Excerpts from a dataset:
■ ■ ■ ■

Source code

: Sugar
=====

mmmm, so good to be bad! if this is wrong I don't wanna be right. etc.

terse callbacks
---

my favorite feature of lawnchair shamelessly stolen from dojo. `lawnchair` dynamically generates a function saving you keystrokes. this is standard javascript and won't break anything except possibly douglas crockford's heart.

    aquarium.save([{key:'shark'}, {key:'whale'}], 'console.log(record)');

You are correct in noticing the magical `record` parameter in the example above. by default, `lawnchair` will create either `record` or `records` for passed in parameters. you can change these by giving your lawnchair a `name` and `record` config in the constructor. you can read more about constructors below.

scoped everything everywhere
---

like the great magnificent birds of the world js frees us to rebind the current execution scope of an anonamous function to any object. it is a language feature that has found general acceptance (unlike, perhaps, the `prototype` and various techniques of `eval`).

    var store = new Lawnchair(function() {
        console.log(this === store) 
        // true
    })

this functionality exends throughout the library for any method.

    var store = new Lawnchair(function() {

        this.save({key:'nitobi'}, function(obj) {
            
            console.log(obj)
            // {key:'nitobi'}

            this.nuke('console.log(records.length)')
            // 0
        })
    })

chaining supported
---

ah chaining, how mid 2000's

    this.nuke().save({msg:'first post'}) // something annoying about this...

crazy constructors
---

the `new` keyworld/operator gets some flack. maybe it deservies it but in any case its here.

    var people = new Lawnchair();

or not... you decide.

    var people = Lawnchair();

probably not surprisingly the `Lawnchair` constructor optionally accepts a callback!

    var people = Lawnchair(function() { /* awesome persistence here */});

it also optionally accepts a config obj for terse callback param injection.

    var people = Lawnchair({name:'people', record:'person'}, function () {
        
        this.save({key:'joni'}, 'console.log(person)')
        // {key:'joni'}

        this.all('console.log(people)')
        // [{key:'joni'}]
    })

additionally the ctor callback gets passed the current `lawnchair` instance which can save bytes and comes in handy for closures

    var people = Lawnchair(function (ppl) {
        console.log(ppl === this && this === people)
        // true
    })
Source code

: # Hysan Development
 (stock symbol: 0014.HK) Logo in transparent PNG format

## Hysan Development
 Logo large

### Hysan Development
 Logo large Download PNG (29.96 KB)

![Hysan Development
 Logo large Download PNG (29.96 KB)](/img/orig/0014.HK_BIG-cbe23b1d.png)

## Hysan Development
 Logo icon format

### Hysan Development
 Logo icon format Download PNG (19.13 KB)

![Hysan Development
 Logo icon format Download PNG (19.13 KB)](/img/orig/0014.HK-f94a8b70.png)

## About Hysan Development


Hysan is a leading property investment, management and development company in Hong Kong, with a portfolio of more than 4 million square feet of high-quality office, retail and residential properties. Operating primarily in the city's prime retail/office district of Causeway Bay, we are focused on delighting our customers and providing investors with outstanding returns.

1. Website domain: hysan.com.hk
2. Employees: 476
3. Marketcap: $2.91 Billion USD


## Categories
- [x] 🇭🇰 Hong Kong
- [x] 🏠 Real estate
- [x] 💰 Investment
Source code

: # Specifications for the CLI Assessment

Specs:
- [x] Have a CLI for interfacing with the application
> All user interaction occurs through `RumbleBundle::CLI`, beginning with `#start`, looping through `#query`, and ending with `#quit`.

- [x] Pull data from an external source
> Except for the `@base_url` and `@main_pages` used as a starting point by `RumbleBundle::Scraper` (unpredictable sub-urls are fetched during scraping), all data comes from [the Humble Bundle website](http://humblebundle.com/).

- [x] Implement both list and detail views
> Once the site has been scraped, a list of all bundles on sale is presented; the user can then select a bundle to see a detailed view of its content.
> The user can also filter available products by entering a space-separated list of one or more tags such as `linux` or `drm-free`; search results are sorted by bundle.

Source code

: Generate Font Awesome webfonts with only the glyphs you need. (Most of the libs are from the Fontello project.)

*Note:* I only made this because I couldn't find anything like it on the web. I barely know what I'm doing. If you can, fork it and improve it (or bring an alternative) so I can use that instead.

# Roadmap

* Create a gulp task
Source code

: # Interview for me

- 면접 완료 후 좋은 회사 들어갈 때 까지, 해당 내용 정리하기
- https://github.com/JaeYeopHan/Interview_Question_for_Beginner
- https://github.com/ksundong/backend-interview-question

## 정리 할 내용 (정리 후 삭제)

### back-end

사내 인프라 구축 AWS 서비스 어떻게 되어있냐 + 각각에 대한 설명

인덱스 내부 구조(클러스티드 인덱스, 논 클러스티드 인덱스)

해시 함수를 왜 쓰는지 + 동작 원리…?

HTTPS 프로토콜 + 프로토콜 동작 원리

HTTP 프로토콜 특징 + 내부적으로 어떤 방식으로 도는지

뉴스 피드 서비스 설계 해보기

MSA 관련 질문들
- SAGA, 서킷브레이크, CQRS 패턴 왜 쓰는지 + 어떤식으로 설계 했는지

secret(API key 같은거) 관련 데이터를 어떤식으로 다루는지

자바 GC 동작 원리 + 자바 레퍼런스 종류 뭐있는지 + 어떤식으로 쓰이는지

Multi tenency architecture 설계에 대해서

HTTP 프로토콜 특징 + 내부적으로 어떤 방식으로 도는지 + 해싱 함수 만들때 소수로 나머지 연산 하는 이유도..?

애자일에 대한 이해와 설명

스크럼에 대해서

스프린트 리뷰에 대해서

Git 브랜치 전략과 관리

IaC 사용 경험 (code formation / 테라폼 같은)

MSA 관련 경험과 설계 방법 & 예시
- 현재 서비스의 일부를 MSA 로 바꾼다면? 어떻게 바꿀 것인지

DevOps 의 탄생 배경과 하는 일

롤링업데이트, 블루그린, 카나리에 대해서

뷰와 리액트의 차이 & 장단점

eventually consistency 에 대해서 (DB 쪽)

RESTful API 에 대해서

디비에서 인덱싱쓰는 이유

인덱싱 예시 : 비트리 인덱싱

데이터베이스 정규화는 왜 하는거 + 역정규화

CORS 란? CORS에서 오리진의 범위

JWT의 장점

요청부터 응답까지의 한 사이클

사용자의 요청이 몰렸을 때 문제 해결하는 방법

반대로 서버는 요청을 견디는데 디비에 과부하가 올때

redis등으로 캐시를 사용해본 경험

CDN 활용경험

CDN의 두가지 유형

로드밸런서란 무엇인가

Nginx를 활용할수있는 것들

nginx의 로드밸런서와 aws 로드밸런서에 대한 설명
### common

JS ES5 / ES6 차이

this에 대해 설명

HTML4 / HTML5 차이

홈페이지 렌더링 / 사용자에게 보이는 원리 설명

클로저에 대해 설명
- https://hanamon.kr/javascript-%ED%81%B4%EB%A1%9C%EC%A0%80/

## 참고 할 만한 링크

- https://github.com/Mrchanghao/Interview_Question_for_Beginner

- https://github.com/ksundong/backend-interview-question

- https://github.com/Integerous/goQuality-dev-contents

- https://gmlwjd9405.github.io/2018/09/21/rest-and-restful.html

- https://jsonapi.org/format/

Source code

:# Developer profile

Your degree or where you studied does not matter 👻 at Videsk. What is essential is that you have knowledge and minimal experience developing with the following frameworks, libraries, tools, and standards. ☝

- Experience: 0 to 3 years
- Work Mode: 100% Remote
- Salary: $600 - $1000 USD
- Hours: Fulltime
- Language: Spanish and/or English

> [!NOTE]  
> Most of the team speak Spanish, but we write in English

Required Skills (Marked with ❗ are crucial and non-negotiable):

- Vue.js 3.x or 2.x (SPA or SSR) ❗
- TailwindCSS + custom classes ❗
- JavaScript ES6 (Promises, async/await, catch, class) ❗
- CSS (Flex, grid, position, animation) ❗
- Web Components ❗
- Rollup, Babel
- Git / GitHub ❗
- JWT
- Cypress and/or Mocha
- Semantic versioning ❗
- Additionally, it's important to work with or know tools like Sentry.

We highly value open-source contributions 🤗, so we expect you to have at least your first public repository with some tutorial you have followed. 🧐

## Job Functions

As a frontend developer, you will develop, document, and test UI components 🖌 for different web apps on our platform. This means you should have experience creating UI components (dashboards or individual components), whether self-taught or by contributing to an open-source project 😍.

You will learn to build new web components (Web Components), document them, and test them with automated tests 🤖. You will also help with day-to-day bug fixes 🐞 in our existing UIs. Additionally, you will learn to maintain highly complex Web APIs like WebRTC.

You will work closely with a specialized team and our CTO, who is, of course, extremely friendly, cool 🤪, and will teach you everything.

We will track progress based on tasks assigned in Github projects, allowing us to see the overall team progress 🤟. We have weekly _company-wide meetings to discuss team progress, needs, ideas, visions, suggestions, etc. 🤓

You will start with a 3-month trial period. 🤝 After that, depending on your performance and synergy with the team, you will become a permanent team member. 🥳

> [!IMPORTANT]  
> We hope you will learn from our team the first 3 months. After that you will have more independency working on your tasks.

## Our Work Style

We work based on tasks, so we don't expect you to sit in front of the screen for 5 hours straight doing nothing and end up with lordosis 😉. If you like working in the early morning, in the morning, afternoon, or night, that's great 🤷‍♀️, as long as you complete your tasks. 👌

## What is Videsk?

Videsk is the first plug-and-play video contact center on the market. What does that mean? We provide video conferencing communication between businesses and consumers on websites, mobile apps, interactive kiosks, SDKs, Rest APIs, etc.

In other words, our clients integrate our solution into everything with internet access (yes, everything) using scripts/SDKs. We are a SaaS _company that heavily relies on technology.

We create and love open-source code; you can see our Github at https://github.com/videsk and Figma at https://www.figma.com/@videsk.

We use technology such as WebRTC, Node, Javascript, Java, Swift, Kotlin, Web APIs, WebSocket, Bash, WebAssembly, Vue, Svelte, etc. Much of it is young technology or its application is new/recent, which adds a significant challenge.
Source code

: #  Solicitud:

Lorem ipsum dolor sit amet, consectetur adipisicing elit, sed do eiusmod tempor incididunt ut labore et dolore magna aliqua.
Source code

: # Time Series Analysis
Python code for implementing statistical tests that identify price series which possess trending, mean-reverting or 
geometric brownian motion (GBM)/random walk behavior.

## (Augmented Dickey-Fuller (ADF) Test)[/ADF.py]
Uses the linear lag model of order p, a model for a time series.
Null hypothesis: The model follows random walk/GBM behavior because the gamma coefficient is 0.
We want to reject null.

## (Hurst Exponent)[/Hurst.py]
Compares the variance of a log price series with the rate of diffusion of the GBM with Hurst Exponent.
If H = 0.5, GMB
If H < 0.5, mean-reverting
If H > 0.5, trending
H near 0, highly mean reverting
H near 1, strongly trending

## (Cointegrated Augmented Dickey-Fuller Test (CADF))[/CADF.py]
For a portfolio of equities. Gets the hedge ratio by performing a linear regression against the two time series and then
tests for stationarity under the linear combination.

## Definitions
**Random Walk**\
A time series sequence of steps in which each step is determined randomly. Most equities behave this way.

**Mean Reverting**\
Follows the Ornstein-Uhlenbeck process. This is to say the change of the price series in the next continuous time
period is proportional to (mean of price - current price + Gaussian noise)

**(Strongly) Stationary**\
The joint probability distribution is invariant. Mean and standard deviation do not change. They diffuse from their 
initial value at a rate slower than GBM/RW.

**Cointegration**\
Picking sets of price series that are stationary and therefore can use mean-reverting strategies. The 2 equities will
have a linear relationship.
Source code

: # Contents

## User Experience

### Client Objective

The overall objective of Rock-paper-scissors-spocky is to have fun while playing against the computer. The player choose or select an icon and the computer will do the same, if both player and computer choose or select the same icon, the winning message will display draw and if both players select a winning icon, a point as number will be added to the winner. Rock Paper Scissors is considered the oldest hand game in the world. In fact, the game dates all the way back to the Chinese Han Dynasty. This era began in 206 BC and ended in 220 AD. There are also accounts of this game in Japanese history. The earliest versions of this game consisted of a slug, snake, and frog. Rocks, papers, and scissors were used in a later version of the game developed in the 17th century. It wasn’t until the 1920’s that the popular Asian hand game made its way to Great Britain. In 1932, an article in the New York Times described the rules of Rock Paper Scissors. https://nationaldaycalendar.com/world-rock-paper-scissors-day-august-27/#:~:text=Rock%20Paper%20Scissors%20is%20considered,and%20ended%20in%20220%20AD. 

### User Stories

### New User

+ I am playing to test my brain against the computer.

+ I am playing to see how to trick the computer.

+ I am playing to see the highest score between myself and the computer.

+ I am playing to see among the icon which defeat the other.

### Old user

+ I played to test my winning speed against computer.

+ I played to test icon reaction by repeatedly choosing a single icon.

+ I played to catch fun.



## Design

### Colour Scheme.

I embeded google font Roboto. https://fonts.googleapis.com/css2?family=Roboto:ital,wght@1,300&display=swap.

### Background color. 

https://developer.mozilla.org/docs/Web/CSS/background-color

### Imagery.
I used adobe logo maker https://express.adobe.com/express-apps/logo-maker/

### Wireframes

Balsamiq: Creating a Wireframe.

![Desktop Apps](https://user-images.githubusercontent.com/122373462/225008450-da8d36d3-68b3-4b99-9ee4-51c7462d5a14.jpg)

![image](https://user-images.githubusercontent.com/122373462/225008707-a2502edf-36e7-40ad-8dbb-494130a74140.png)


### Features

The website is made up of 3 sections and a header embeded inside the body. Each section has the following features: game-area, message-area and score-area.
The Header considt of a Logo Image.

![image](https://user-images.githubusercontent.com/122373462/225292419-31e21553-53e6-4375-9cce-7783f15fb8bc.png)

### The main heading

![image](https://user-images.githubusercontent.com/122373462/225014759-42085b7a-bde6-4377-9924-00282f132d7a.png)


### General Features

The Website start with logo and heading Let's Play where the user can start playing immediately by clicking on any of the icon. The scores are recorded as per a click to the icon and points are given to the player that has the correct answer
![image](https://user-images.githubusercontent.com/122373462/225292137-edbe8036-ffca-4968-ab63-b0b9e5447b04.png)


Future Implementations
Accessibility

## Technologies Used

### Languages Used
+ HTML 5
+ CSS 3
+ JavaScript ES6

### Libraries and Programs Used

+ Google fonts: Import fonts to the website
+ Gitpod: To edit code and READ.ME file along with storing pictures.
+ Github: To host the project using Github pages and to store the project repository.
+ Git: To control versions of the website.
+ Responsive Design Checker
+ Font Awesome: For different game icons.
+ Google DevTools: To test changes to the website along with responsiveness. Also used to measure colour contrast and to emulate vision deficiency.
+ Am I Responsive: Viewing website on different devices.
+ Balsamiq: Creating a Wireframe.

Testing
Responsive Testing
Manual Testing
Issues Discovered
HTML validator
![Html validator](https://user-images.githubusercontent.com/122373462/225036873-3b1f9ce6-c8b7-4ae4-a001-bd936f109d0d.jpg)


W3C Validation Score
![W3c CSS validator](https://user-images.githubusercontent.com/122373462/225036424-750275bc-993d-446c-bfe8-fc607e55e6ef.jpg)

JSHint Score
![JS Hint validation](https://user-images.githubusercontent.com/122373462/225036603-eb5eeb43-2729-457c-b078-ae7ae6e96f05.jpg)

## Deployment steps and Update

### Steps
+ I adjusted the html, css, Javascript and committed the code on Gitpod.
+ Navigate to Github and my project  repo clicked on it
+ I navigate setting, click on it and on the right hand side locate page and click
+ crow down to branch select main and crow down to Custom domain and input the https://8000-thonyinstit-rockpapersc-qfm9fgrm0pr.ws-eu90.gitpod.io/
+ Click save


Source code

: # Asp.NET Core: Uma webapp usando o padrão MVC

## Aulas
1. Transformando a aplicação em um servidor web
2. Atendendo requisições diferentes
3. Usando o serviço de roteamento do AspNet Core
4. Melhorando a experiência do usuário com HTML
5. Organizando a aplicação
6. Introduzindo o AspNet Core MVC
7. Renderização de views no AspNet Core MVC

■ ■ ■ ■

What you should do:
Whenever a line includes the word "catch", pull it out of the entries.

Solution below:
- JavaScript ES6 (Promises, async/await, catch, class) ❗
+ I played to catch fun.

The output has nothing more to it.